I recently wrote about the way Toy Story still crosses my mind and even more recently than that (like yesterday) I found a video that edits 20 years of Pixar or more specifically the emotions in Pixar films into 6 minutes.
I don't really like talking about my age (I like trying to convince everyone I've been alive for 500 years through the miracle of vampirism) but in this case, I feel like I do. I'm 26 years old which means, for as long as I could remember, I've been exposed to Pixar. They've been in and out of my life.
So watching this video made me remember how I felt when I watched each of the films and my own stories that go along with them. And for that, I think I need to thank Lindsay McCutcheon for editing all of this together (we probably all do).

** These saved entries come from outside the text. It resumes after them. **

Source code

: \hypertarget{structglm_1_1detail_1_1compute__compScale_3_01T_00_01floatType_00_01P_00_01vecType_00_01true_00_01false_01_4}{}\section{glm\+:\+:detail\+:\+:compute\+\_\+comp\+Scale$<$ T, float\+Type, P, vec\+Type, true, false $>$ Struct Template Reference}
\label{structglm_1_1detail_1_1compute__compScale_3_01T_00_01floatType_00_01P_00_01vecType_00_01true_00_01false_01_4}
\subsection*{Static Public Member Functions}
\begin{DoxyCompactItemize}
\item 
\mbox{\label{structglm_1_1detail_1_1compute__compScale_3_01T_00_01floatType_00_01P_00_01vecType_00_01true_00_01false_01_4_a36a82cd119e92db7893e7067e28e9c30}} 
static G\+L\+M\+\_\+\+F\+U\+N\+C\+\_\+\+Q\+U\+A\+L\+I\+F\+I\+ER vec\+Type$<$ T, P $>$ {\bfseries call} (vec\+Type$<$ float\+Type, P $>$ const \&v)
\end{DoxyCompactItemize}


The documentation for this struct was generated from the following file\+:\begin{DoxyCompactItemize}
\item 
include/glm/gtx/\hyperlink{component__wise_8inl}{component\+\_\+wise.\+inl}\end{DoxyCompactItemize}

It was hard not to feel the lump in my throat as soon as the video started. And when it ended I did my best to hold back tears. And you know, part of me wanted to believe that it's because of the movies themselves and how well-written they are, how they have a special place in my heart, or how I loved every single one of them.
But like most things film-related, I thought about how they all relate to me. I mean, sure, I was remembering the movies as each clip flew past me with Sia's Breath Me (a song that will always bring me to tears) but my brain was filled with the memories of the people I saw the movies with.
Some were with ex-partners and others were with extended family members. The best memories though, were the ones where I watched them in the theater with my immediate family. When I was real young, I remember every Thanksgiving or Christmas we'd watch whatever Pixar movie was showing that year. It became something of a tradition and it made me miss those days.
Then I remember watching the newer Pixar films with my nephews. Them sitting on my lap, Cars or Finding Nemo in the DVD player, eyes glued to the screen. There's something to be said about the way Pixar never fails to recognize how to properly show and share emotions and stories throughout generations.
So after I watched the video above a couple more times, the tears that welled-up in my eyes weren't because of the movies, they were for my family and my youth.